Le 27, à six heures du matin, nous partons. Il y a un Dieu pour les imprudents, nous franchissons la barre ( assez calme) ce jour là, sans encombres. Le vent est bon, nous filons assez vite. Quand de loin nous apercevons un paquebot anglais qui se dirige droit sur nous. Pendant une heure nous n'avons plus vécu, tant nous étions émus anxieux de savoir si nous pourrions par nos signaux arrêter ce steamer et obtenir qu'il nous repêcha.
Stupéfait de ce singulier gréement, ne sachant que penser de ces gens qui poussaient des hurlements, en agitant des pièces de tarlatanes et de velours et qui lui barraient la route au risque de ce faire briser, le capitaine de l'Oil River fait stopper.

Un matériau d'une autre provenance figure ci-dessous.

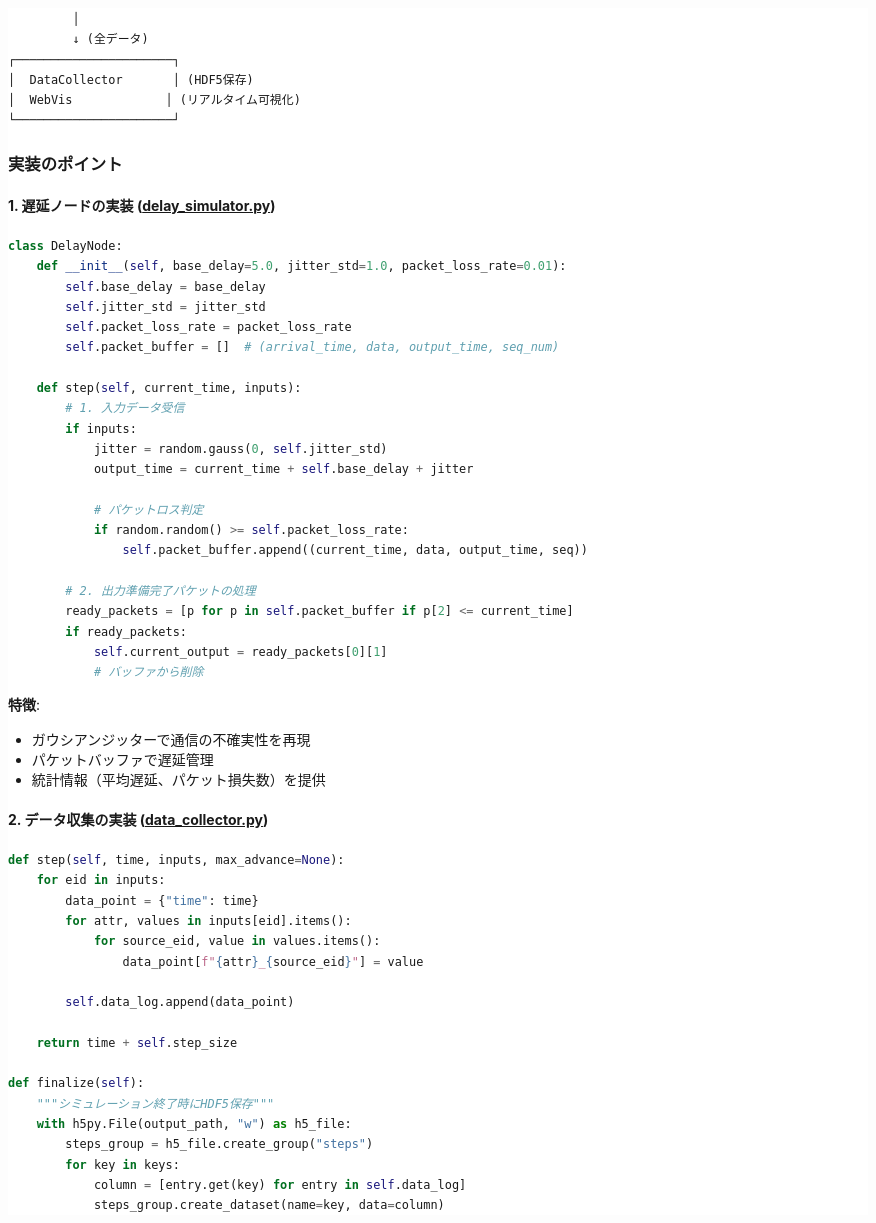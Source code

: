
 ```
         │
         ↓ (全データ)
┌──────────────────────┐
│  DataCollector       │ (HDF5保存)
│  WebVis             │ (リアルタイム可視化)
└──────────────────────┘
```

### 実装のポイント

#### 1. 遅延ノードの実装 ([delay_simulator.py](../src/simulators/delay_simulator.py))

```python
class DelayNode:
    def __init__(self, base_delay=5.0, jitter_std=1.0, packet_loss_rate=0.01):
        self.base_delay = base_delay
        self.jitter_std = jitter_std
        self.packet_loss_rate = packet_loss_rate
        self.packet_buffer = []  # (arrival_time, data, output_time, seq_num)

    def step(self, current_time, inputs):
        # 1. 入力データ受信
        if inputs:
            jitter = random.gauss(0, self.jitter_std)
            output_time = current_time + self.base_delay + jitter

            # パケットロス判定
            if random.random() >= self.packet_loss_rate:
                self.packet_buffer.append((current_time, data, output_time, seq))

        # 2. 出力準備完了パケットの処理
        ready_packets = [p for p in self.packet_buffer if p[2] <= current_time]
        if ready_packets:
            self.current_output = ready_packets[0][1]
            # バッファから削除
```

**特徴**:
- ガウシアンジッターで通信の不確実性を再現
- パケットバッファで遅延管理
- 統計情報（平均遅延、パケット損失数）を提供

#### 2. データ収集の実装 ([data_collector.py](../src/simulators/data_collector.py))

```python
def step(self, time, inputs, max_advance=None):
    for eid in inputs:
        data_point = {"time": time}
        for attr, values in inputs[eid].items():
            for source_eid, value in values.items():
                data_point[f"{attr}_{source_eid}"] = value

        self.data_log.append(data_point)

    return time + self.step_size

def finalize(self):
    """シミュレーション終了時にHDF5保存"""
    with h5py.File(output_path, "w") as h5_file:
        steps_group = h5_file.create_group("steps")
        for key in keys:
            column = [entry.get(key) for entry in self.data_log]
            steps_group.create_dataset(name=key, data=column)
```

On me jette une corde après laquelle je grimpe, avec un seul bras.
J'explique notre triste histoire au capitaine, moitié en Anglais, moitié en Français et dix minutes plus tard nous étions tous sur le pont du steamer, avec notre pirogue dont j'avais fait cadeau au capitaine
.

Dimanche 31 Mai

Le Dimanche 31 Mai nous étions à Sierra Leone ou j'ai quitté l'Oil River, qui se dirigeait vers Liverpool...

2 Juin

et le 2 juin un petit voilier nous déposait à Konakry.

FIN DU COMPTE RENDU

Tels sont, Monsieur le Gouverneur, les détails de nos deux missionsexpéditions, dont j'avais à vous rendre compte.
Le premier a réussi au delà de nos espérances et tout le mérite en revient à mon malheureux camarade Quiquerez, le chef de notre petite expédition, dans la seconde nous nous sommes heurtés à l'impossible, nous avons payé bien cher d'avoir voulu passer quand même. Je garde l'espoir qu'un jour peut-être me ramènera à la côte d'Afrique et que par une autre voie, j'arriverai à percer cette mystérieuse et ingrate forêt.